Eugenics: It may sound horrible, but I laughed so many times while reading this in the book since the absurdity of such an idea was handled so well. Oh, I do believe Ms. Eva did a great job making fun of the people with these illogical notions. She was really much too kind to those fools even as she illustrated the horrors and ignorance eugenics actually brought.

Disability: This was actually very well tied in with the eugenics issues. We have the Honorable Olive, Win, and Mrs. There was no magical cure. These were real problems, but what Ms. Eva showed us was the people behind the disability. 

Also, one thing I really enjoyed was the inverse of beauty and the pitfalls being beautiful brought.  It was both internal and external: how people treated those they deemed beautiful. It could've been very cliche or annoying, but the author was very subtle and tried to make it a real issue.  To Sergi, Anna’s handsome Prince cousin, it brought nothing but troublesome women old and young. It was utterly hilarious at times.  For Muriel, the love rival of our protagonist, her beauty made people blind to her faults, but only initially.  Her physical perfection hid her nasty character. People made immediate judgement based on their looks.  With Anna, she was described as very plain looking and a very thin body (probably a nice way of saying no curves), but her innate elegance and grace overshadowed physicality.  It was also interesting about the mannerisms...ex) Anna's actions and words gave more away than she intended, such that the staff originally didn't want to hire her because it was apparent that she was from a high class family.

This was also something I really enjoyed: the fact that Anna and her relatives were willing to work.  Instead of being waiting on hand and foot or even expecting people to help them just because they were royalty, Anna went out to work because she didn't want to burden the person that took her in.  Everyone wanted to contribute in their own way. 

If I had one complaint? Anna was too perfect. Absolutely, wonderfully perfect.
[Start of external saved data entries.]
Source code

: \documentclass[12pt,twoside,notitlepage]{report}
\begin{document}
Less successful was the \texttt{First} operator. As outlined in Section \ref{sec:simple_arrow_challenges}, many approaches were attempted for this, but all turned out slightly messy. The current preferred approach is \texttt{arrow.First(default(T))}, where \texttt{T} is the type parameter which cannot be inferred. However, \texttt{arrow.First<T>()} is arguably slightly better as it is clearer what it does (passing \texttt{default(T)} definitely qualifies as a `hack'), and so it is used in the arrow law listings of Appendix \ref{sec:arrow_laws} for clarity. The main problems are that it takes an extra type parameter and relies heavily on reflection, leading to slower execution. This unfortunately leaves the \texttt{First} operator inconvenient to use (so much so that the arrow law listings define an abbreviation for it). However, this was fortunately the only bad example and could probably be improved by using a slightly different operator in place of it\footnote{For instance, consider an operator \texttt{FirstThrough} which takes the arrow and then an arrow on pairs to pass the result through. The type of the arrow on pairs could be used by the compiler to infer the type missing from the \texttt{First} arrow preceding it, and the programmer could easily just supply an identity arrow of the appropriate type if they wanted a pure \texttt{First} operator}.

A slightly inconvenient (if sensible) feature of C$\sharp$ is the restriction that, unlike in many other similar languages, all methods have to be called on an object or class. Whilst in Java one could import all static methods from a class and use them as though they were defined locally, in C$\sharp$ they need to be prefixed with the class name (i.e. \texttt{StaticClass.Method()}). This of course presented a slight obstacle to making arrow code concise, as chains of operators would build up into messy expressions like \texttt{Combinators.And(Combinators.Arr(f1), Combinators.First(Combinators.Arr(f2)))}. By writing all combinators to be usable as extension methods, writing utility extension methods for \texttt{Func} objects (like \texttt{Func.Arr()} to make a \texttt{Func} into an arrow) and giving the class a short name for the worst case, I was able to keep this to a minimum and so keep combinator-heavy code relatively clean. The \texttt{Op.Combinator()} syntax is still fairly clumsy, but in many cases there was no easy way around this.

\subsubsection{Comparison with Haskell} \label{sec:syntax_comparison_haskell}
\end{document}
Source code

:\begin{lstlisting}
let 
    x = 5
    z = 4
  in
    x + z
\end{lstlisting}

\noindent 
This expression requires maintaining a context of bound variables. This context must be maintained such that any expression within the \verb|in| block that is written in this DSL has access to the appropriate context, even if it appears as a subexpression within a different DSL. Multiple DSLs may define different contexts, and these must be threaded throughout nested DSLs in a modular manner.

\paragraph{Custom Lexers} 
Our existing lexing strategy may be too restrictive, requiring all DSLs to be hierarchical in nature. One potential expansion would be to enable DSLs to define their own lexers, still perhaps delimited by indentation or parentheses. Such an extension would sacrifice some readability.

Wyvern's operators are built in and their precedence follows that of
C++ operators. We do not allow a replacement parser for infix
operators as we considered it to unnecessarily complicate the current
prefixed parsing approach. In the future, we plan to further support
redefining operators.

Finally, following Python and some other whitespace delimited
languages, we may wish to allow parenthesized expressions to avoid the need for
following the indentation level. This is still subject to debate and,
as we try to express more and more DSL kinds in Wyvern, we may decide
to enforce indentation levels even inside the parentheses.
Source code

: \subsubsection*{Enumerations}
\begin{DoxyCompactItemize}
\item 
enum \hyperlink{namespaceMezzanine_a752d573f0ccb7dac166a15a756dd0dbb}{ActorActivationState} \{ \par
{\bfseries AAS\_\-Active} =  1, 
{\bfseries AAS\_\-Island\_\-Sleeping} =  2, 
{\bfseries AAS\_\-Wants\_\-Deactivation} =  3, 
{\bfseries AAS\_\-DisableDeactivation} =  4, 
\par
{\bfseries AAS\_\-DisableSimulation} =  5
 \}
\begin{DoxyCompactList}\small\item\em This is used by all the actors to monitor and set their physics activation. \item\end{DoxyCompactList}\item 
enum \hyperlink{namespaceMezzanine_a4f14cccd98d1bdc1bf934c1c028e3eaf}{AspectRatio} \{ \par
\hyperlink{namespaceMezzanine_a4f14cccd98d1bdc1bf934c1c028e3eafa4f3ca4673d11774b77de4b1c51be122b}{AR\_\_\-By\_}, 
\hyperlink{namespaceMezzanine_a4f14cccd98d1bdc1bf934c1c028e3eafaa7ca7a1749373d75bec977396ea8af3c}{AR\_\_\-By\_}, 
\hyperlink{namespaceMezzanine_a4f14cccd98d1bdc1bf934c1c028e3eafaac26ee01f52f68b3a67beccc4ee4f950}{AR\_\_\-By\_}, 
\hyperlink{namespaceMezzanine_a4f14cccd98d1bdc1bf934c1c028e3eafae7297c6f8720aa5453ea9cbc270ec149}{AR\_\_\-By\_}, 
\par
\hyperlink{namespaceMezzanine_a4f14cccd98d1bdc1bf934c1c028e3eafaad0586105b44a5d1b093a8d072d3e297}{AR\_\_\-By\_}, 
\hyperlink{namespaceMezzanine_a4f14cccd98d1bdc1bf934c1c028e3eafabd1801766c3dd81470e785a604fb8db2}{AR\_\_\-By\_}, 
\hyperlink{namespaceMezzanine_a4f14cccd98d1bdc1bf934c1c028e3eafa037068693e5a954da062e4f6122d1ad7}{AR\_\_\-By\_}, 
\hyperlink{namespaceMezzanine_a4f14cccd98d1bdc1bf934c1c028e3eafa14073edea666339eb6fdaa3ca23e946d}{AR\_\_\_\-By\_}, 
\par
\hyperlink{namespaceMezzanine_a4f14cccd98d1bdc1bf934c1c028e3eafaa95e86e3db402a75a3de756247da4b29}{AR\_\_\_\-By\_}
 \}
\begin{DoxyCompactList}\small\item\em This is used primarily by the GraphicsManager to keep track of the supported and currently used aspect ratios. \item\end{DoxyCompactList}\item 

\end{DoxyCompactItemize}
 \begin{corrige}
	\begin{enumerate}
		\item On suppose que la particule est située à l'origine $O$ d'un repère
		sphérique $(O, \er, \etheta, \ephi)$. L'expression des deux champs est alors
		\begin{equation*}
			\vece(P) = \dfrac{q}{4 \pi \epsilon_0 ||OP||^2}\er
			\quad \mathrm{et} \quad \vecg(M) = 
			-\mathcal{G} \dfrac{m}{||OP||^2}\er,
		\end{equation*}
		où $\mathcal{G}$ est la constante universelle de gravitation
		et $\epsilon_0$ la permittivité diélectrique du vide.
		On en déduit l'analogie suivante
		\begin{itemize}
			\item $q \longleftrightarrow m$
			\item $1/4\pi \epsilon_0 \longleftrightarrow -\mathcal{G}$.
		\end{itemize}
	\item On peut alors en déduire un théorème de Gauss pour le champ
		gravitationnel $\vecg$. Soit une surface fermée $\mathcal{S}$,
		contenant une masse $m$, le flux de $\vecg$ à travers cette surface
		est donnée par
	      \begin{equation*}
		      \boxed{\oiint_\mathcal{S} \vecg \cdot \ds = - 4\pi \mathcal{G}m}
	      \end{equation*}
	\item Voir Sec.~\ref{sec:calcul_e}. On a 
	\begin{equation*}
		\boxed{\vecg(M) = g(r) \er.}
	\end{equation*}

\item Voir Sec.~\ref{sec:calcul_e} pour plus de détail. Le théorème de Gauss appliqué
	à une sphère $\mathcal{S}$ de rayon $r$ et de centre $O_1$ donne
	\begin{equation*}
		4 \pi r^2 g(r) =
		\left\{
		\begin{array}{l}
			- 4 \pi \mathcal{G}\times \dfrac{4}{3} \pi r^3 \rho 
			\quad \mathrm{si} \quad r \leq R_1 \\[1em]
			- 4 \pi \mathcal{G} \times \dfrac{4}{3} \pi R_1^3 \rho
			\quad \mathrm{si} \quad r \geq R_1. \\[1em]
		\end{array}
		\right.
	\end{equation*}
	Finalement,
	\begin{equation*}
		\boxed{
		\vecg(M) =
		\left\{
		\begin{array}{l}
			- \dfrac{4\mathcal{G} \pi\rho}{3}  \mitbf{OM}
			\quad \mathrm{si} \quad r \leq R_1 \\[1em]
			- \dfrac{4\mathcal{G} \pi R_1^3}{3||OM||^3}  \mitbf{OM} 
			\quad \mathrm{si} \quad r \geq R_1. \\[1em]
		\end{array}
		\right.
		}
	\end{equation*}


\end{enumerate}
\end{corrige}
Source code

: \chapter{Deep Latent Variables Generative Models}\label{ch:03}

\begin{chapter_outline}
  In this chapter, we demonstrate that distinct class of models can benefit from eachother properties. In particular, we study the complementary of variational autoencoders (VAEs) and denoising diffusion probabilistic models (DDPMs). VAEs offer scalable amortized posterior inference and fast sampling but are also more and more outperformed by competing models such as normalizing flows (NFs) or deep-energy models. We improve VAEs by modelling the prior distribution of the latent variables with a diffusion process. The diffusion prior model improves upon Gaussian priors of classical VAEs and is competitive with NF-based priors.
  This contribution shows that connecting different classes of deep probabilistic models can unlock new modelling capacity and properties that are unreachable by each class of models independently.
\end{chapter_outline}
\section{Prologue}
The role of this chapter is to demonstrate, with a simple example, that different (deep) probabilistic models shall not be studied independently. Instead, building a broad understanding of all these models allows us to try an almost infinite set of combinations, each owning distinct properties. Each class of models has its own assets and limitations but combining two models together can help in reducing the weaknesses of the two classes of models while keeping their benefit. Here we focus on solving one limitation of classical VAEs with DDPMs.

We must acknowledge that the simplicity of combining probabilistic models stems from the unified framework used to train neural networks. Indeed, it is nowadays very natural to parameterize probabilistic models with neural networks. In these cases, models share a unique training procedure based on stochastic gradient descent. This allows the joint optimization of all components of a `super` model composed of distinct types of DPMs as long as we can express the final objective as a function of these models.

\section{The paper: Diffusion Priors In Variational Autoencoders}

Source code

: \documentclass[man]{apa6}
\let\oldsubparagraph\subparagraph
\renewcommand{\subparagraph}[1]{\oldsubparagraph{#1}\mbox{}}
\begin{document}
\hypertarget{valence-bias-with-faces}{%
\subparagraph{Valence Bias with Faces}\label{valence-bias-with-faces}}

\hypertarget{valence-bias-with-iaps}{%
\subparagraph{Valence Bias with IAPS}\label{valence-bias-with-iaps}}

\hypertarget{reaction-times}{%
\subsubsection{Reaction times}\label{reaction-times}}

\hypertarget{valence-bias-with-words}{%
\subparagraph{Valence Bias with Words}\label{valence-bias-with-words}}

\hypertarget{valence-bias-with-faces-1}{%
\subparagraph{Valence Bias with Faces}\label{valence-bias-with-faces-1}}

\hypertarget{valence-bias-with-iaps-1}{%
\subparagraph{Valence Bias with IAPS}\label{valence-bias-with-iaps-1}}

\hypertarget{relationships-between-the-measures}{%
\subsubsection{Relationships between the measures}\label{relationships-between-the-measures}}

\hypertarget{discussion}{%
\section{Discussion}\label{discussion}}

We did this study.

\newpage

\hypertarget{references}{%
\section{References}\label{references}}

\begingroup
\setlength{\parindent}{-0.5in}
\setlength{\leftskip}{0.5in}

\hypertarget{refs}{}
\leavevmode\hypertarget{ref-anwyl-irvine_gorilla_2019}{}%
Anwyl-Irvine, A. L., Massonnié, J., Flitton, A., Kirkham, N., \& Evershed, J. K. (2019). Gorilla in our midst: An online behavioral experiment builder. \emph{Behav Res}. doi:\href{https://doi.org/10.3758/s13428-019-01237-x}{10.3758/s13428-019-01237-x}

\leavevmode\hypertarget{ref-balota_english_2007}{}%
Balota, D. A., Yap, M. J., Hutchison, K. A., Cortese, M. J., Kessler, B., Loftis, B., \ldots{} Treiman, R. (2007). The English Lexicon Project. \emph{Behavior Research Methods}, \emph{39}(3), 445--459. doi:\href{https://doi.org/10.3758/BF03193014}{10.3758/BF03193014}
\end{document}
Elegant, compassionate, smart, generous, understanding, funny… She was way too perfect. Of course, dear Ms. Eva reiterated several times, Anna was very simple looking. Compared to Muriel, the supposed perfect genetic specimen, Anna’s features were not striking and that she was rather thin. Anna was not written as a beauty. It was her graceful nature, the larger than life personality, and her all accepting attitude that drew everyone in.  So, other than every character trying to drive into the fact she wasn't a looker, Anna was pretty much perfect.

Overall, the characters were all unique and their voices very clear and strong.  Humor was also a big factor throughout the book.  The secondary characters, even the "servants," almost took center stage at times with their quirks and individuality.  This book could've been a series and I would've kept reading about each and every single character, from the cook to the uncle.  There was such realism that was involved.  Granted, it was not a book without faults, but the overall enjoyment of this book overshadowed the tiny minor pitfalls.

This, honestly, would’ve made a heck of an adult romance novel. Then again, the author intended it as such although recent publications have listed it as young adult/teen.